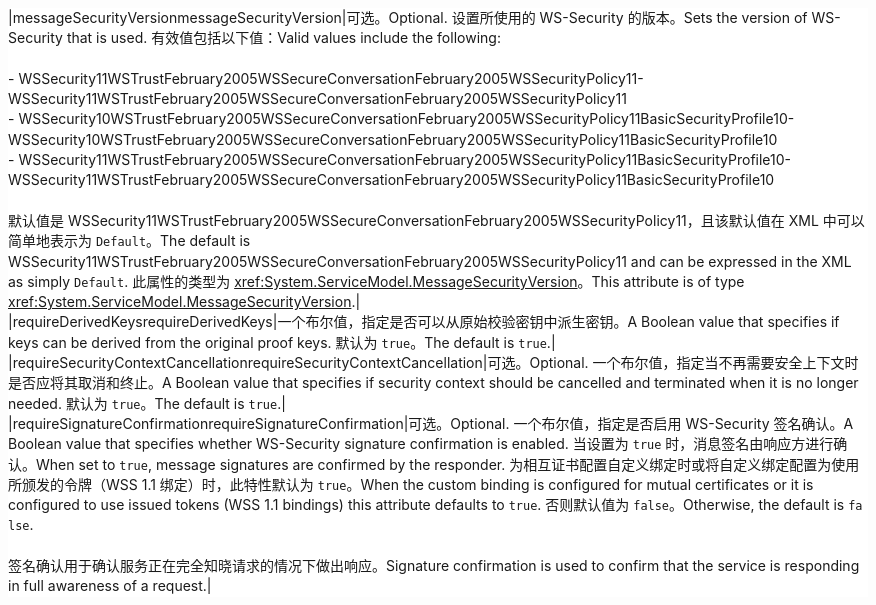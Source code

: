 |<span data-ttu-id="8f0eb-152">messageSecurityVersion</span><span class="sxs-lookup"><span data-stu-id="8f0eb-152">messageSecurityVersion</span></span>|<span data-ttu-id="8f0eb-153">可选。</span><span class="sxs-lookup"><span data-stu-id="8f0eb-153">Optional.</span></span> <span data-ttu-id="8f0eb-154">设置所使用的 WS-Security 的版本。</span><span class="sxs-lookup"><span data-stu-id="8f0eb-154">Sets the version of WS-Security that is used.</span></span> <span data-ttu-id="8f0eb-155">有效值包括以下值：</span><span class="sxs-lookup"><span data-stu-id="8f0eb-155">Valid values include the following:</span></span><br /><br /> <span data-ttu-id="8f0eb-156">- WSSecurity11WSTrustFebruary2005WSSecureConversationFebruary2005WSSecurityPolicy11</span><span class="sxs-lookup"><span data-stu-id="8f0eb-156">-   WSSecurity11WSTrustFebruary2005WSSecureConversationFebruary2005WSSecurityPolicy11</span></span><br /><span data-ttu-id="8f0eb-157">- WSSecurity10WSTrustFebruary2005WSSecureConversationFebruary2005WSSecurityPolicy11BasicSecurityProfile10</span><span class="sxs-lookup"><span data-stu-id="8f0eb-157">-   WSSecurity10WSTrustFebruary2005WSSecureConversationFebruary2005WSSecurityPolicy11BasicSecurityProfile10</span></span><br /><span data-ttu-id="8f0eb-158">- WSSecurity11WSTrustFebruary2005WSSecureConversationFebruary2005WSSecurityPolicy11BasicSecurityProfile10</span><span class="sxs-lookup"><span data-stu-id="8f0eb-158">-   WSSecurity11WSTrustFebruary2005WSSecureConversationFebruary2005WSSecurityPolicy11BasicSecurityProfile10</span></span><br /><br /> <span data-ttu-id="8f0eb-159">默认值是 WSSecurity11WSTrustFebruary2005WSSecureConversationFebruary2005WSSecurityPolicy11，且该默认值在 XML 中可以简单地表示为 `Default`。</span><span class="sxs-lookup"><span data-stu-id="8f0eb-159">The default is WSSecurity11WSTrustFebruary2005WSSecureConversationFebruary2005WSSecurityPolicy11 and can be expressed in the XML as simply `Default`.</span></span> <span data-ttu-id="8f0eb-160">此属性的类型为 <xref:System.ServiceModel.MessageSecurityVersion>。</span><span class="sxs-lookup"><span data-stu-id="8f0eb-160">This attribute is of type <xref:System.ServiceModel.MessageSecurityVersion>.</span></span>|  
|<span data-ttu-id="8f0eb-161">requireDerivedKeys</span><span class="sxs-lookup"><span data-stu-id="8f0eb-161">requireDerivedKeys</span></span>|<span data-ttu-id="8f0eb-162">一个布尔值，指定是否可以从原始校验密钥中派生密钥。</span><span class="sxs-lookup"><span data-stu-id="8f0eb-162">A Boolean value that specifies if keys can be derived from the original proof keys.</span></span> <span data-ttu-id="8f0eb-163">默认为 `true`。</span><span class="sxs-lookup"><span data-stu-id="8f0eb-163">The default is `true`.</span></span>|  
|<span data-ttu-id="8f0eb-164">requireSecurityContextCancellation</span><span class="sxs-lookup"><span data-stu-id="8f0eb-164">requireSecurityContextCancellation</span></span>|<span data-ttu-id="8f0eb-165">可选。</span><span class="sxs-lookup"><span data-stu-id="8f0eb-165">Optional.</span></span> <span data-ttu-id="8f0eb-166">一个布尔值，指定当不再需要安全上下文时是否应将其取消和终止。</span><span class="sxs-lookup"><span data-stu-id="8f0eb-166">A Boolean value that specifies if security context should be cancelled and terminated when it is no longer needed.</span></span> <span data-ttu-id="8f0eb-167">默认为 `true`。</span><span class="sxs-lookup"><span data-stu-id="8f0eb-167">The default is `true`.</span></span>|  
|<span data-ttu-id="8f0eb-168">requireSignatureConfirmation</span><span class="sxs-lookup"><span data-stu-id="8f0eb-168">requireSignatureConfirmation</span></span>|<span data-ttu-id="8f0eb-169">可选。</span><span class="sxs-lookup"><span data-stu-id="8f0eb-169">Optional.</span></span> <span data-ttu-id="8f0eb-170">一个布尔值，指定是否启用 WS-Security 签名确认。</span><span class="sxs-lookup"><span data-stu-id="8f0eb-170">A Boolean value that specifies whether WS-Security signature confirmation is enabled.</span></span> <span data-ttu-id="8f0eb-171">当设置为 `true` 时，消息签名由响应方进行确认。</span><span class="sxs-lookup"><span data-stu-id="8f0eb-171">When set to `true`, message signatures are confirmed by the responder.</span></span>  <span data-ttu-id="8f0eb-172">为相互证书配置自定义绑定时或将自定义绑定配置为使用所颁发的令牌（WSS 1.1 绑定）时，此特性默认为 `true`。</span><span class="sxs-lookup"><span data-stu-id="8f0eb-172">When the custom binding is configured for mutual certificates or it is configured to use issued tokens (WSS 1.1 bindings) this attribute defaults to `true`.</span></span> <span data-ttu-id="8f0eb-173">否则默认值为 `false`。</span><span class="sxs-lookup"><span data-stu-id="8f0eb-173">Otherwise, the default is `false`.</span></span><br /><br /> <span data-ttu-id="8f0eb-174">签名确认用于确认服务正在完全知晓请求的情况下做出响应。</span><span class="sxs-lookup"><span data-stu-id="8f0eb-174">Signature confirmation is used to confirm that the service is responding in full awareness of a request.</span></span>|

+ + +

Reproduce the listing in full and exactly, excluding any pictures it holds.

» **Output for this exercise**
Source code

: |<span data-ttu-id="8f0eb-152">messageSecurityVersion</span><span class="sxs-lookup"><span data-stu-id="8f0eb-152">messageSecurityVersion</span></span>|<span data-ttu-id="8f0eb-153">可选。</span><span class="sxs-lookup"><span data-stu-id="8f0eb-153">Optional.</span></span> <span data-ttu-id="8f0eb-154">设置所使用的 WS-Security 的版本。</span><span class="sxs-lookup"><span data-stu-id="8f0eb-154">Sets the version of WS-Security that is used.</span></span> <span data-ttu-id="8f0eb-155">有效值包括以下值：</span><span class="sxs-lookup"><span data-stu-id="8f0eb-155">Valid values include the following:</span></span><br /><br /> <span data-ttu-id="8f0eb-156">- WSSecurity11WSTrustFebruary2005WSSecureConversationFebruary2005WSSecurityPolicy11</span><span class="sxs-lookup"><span data-stu-id="8f0eb-156">-   WSSecurity11WSTrustFebruary2005WSSecureConversationFebruary2005WSSecurityPolicy11</span></span><br /><span data-ttu-id="8f0eb-157">- WSSecurity10WSTrustFebruary2005WSSecureConversationFebruary2005WSSecurityPolicy11BasicSecurityProfile10</span><span class="sxs-lookup"><span data-stu-id="8f0eb-157">-   WSSecurity10WSTrustFebruary2005WSSecureConversationFebruary2005WSSecurityPolicy11BasicSecurityProfile10</span></span><br /><span data-ttu-id="8f0eb-158">- WSSecurity11WSTrustFebruary2005WSSecureConversationFebruary2005WSSecurityPolicy11BasicSecurityProfile10</span><span class="sxs-lookup"><span data-stu-id="8f0eb-158">-   WSSecurity11WSTrustFebruary2005WSSecureConversationFebruary2005WSSecurityPolicy11BasicSecurityProfile10</span></span><br /><br /> <span data-ttu-id="8f0eb-159">默认值是 WSSecurity11WSTrustFebruary2005WSSecureConversationFebruary2005WSSecurityPolicy11，且该默认值在 XML 中可以简单地表示为 `Default`。</span><span class="sxs-lookup"><span data-stu-id="8f0eb-159">The default is WSSecurity11WSTrustFebruary2005WSSecureConversationFebruary2005WSSecurityPolicy11 and can be expressed in the XML as simply `Default`.</span></span> <span data-ttu-id="8f0eb-160">此属性的类型为 <xref:System.ServiceModel.MessageSecurityVersion>。</span><span class="sxs-lookup"><span data-stu-id="8f0eb-160">This attribute is of type <xref:System.ServiceModel.MessageSecurityVersion>.</span></span>|  
|<span data-ttu-id="8f0eb-161">requireDerivedKeys</span><span class="sxs-lookup"><span data-stu-id="8f0eb-161">requireDerivedKeys</span></span>|<span data-ttu-id="8f0eb-162">一个布尔值，指定是否可以从原始校验密钥中派生密钥。</span><span class="sxs-lookup"><span data-stu-id="8f0eb-162">A Boolean value that specifies if keys can be derived from the original proof keys.</span></span> <span data-ttu-id="8f0eb-163">默认为 `true`。</span><span class="sxs-lookup"><span data-stu-id="8f0eb-163">The default is `true`.</span></span>|  
|<span data-ttu-id="8f0eb-164">requireSecurityContextCancellation</span><span class="sxs-lookup"><span data-stu-id="8f0eb-164">requireSecurityContextCancellation</span></span>|<span data-ttu-id="8f0eb-165">可选。</span><span class="sxs-lookup"><span data-stu-id="8f0eb-165">Optional.</span></span> <span data-ttu-id="8f0eb-166">一个布尔值，指定当不再需要安全上下文时是否应将其取消和终止。</span><span class="sxs-lookup"><span data-stu-id="8f0eb-166">A Boolean value that specifies if security context should be cancelled and terminated when it is no longer needed.</span></span> <span data-ttu-id="8f0eb-167">默认为 `true`。</span><span class="sxs-lookup"><span data-stu-id="8f0eb-167">The default is `true`.</span></span>|  
|<span data-ttu-id="8f0eb-168">requireSignatureConfirmation</span><span class="sxs-lookup"><span data-stu-id="8f0eb-168">requireSignatureConfirmation</span></span>|<span data-ttu-id="8f0eb-169">可选。</span><span class="sxs-lookup"><span data-stu-id="8f0eb-169">Optional.</span></span> <span data-ttu-id="8f0eb-170">一个布尔值，指定是否启用 WS-Security 签名确认。</span><span class="sxs-lookup"><span data-stu-id="8f0eb-170">A Boolean value that specifies whether WS-Security signature confirmation is enabled.</span></span> <span data-ttu-id="8f0eb-171">当设置为 `true` 时，消息签名由响应方进行确认。</span><span class="sxs-lookup"><span data-stu-id="8f0eb-171">When set to `true`, message signatures are confirmed by the responder.</span></span>  <span data-ttu-id="8f0eb-172">为相互证书配置自定义绑定时或将自定义绑定配置为使用所颁发的令牌（WSS 1.1 绑定）时，此特性默认为 `true`。</span><span class="sxs-lookup"><span data-stu-id="8f0eb-172">When the custom binding is configured for mutual certificates or it is configured to use issued tokens (WSS 1.1 bindings) this attribute defaults to `true`.</span></span> <span data-ttu-id="8f0eb-173">否则默认值为 `false`。</span><span class="sxs-lookup"><span data-stu-id="8f0eb-173">Otherwise, the default is `false`.</span></span><br /><br /> <span data-ttu-id="8f0eb-174">签名确认用于确认服务正在完全知晓请求的情况下做出响应。</span><span class="sxs-lookup"><span data-stu-id="8f0eb-174">Signature confirmation is used to confirm that the service is responding in full awareness of a request.</span></span>|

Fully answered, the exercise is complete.